The historical echo is precise. In 2014, oil was above $100 a barrel. Nigeria was running record reserves and growing at pace. Then the price collapsed to below $30. The recession that followed lasted until 2017. That collapse also happened because of decisions Nigeria wasn't part of. OPEC chose not to cut production. US shale supply flooded the market. Nigeria's budgets were built around prices that somebody else set, and when those prices moved, the consequences landed here.
What the World Bank actually said
The Development Update presented Tuesday was careful and direct. Nigeria's economy grew 4% in 2025. Inflation has eased from 26% to 15%. External reserves were at $48-49 billion. The picture looked stable.
But the World Bank's lead economist Fiseha Haile gave a clear instruction. Save the oil windfall. His exact framing was that fiscal policy should use the windfall to rebuild buffers and provide targeted support to vulnerable households, not blanket subsidies. That was Tuesday. By Wednesday morning the windfall had started shrinking.

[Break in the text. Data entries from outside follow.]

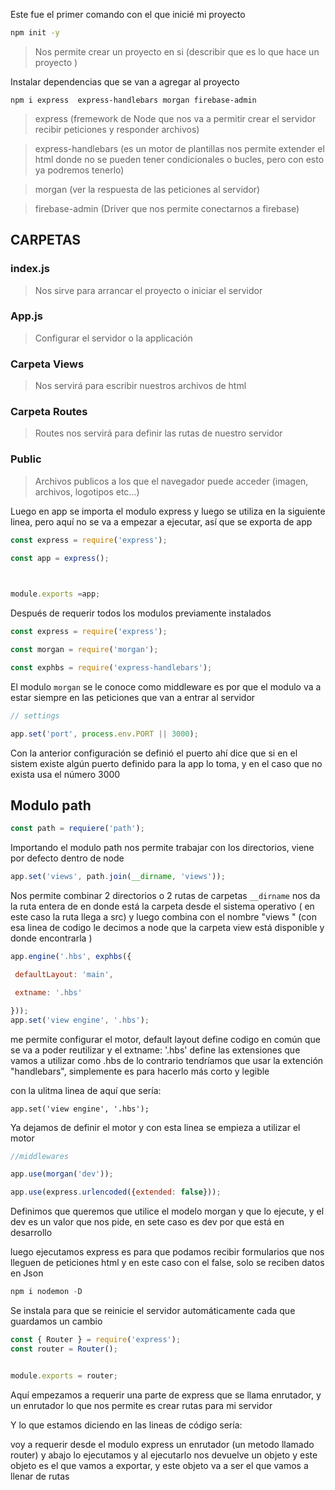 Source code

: Este fue el primer comando con el que inicié mi proyecto
```cmd 
npm init -y
```
> Nos permite crear un proyecto en si (describir que es lo que hace un proyecto )

Instalar dependencias que se van a agregar al proyecto


```
npm i express  express-handlebars morgan firebase-admin
```

> express (fremework de Node que nos va a permitir crear el servidor recibir peticiones y  responder archivos)

>express-handlebars (es un motor de plantillas nos permite extender el html donde no se pueden tener condicionales o bucles, pero con esto ya podremos tenerlo)

>morgan (ver la respuesta de las peticiones al servidor)

>firebase-admin (Driver que nos permite conectarnos a firebase)

## CARPETAS 
### index.js
> Nos sirve para arrancar el proyecto o iniciar el servidor
### App.js
>Configurar el servidor o la applicación 
### Carpeta Views
>Nos servirá para escribir nuestros archivos de html
### Carpeta Routes
>Routes nos servirá para definir las rutas de nuestro servidor
### Public
>Archivos publicos a los que el navegador puede acceder (imagen, archivos, logotipos etc...)

Luego en app se importa el modulo express y luego se utiliza en la siguiente linea, pero aquí no se va a empezar a ejecutar, así que se exporta de app

```js  
const express = require('express');

const app = express();

  

module.exports =app;
```

Después de requerir todos los modulos previamente instalados

```js 
const express = require('express');

const morgan = require('morgan');

const exphbs = require('express-handlebars');
```

El modulo ```morgan``` se le conoce como middleware es por que el modulo va a estar siempre en las peticiones que van a entrar al servidor 

```js 
// settings

app.set('port', process.env.PORT || 3000);
```

Con la anterior configuración se definió el puerto ahí dice que si en el sistem 
existe algún puerto definido para la app lo toma, y en el caso que no exista usa el número 3000

## Modulo path 
```js 
const path = requiere('path');
```
Importando el modulo path nos permite trabajar con los directorios, viene por defecto dentro de node 

```js 
app.set('views', path.join(__dirname, 'views'));
```

Nos permite combinar 2 directorios o 2 rutas de carpetas ```__dirname``` nos da la ruta entera de en donde está la carpeta desde el sistema operativo ( en este caso la ruta llega a src) y luego combina con el nombre "views " (con esa linea de codigo le decimos a node que la carpeta view está disponible  y donde encontrarla )

```js 
app.engine('.hbs', exphbs({

 defaultLayout: 'main',

 extname: '.hbs'

}));
app.set('view engine', '.hbs');
```

me permite configurar el motor, default layout define codigo en común que se va a poder reutilizar  y el extname: '.hbs' define las extensiones que vamos a utilizar como .hbs de lo contrario tendríamos que usar la extención "handlebars", simplemente es para hacerlo más corto y legible 

con la ulitma linea de aquí que sería:
```JS 
app.set('view engine', '.hbs');
```

Ya dejamos de definir el motor y con esta linea se empieza a utilizar el motor 
```js 
//middlewares

app.use(morgan('dev'));

app.use(express.urlencoded({extended: false}));
```
Definimos que queremos que utilice el modelo morgan y que lo ejecute, y el dev es un valor que nos pide, en sete caso es dev por que está en desarrollo 

luego ejecutamos express es para que podamos recibir formularios que nos lleguen de peticiones html y en este caso con el false, solo se reciben datos en Json

```js 
npm i nodemon -D
```
Se instala para que se reinicie el servidor automáticamente cada que guardamos un cambio 

 ```js
const { Router } = require('express');
const router = Router();


module.exports = router;
 ```
 
 Aquí empezamos a requerir una parte de express que se llama enrutador, y un enrutador lo que nos permite es crear rutas para mi servidor 
 
 Y lo que estamos diciendo en las lineas de código sería:
 
 voy a requerir desde el modulo express un enrutador (un metodo llamado router)
 y abajo lo ejecutamos y al ejecutarlo nos devuelve un objeto y este objeto es el que vamos a exportar, y este objeto va a ser el que vamos a llenar de rutas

The report also named what the growth numbers don't capture. 110 children per 1,000 die before the age of five. 40% are stunted. More than half aren't developmentally on track before they start school. "These figures should be treated as a crisis," the World Bank's Country Director said. The economy grew 4%. The children who will power that economy in 20 years are being raised in conditions that guarantee most of that potential won't arrive.
The reader stake
If you're running a business that imports anything, your input costs are shaped by the naira rate, which is shaped by dollar inflows, which are shaped by oil revenue. The naira was trading at N1,371 at the official window on Wednesday, reflecting a relative stability built on the reserves cushion and the oil windfall. If the ceasefire holds and oil slides further, that cushion shrinks. The naira doesn't have to collapse tomorrow for this to matter. It matters because the margin for error gets thinner.
If you're in government employment, or dependent on government contracts, or in a state that relies heavily on federal allocation, the budget maths matter. A widening gap between what was projected and what arrives means delays, deferrals, and the quiet erosion of promises made in December.
The ceasefire might hold. It might become a peace deal. Oil might stabilise above $90 and Nigeria might be fine. But the thing that determined Nigeria's fiscal position this week was a conversation between Trump, the Iranian negotiators, and Pakistani mediators. Nigeria wasn't consulted. Nigeria's interest was not part of the calculation.
That's not a complaint. That's the structure. And the structure is the story.
The question this ceasefire raises isn't whether the peace holds. It's whether Nigeria will use the 90 days, or however long the calm lasts, any differently than it used the 90 before it.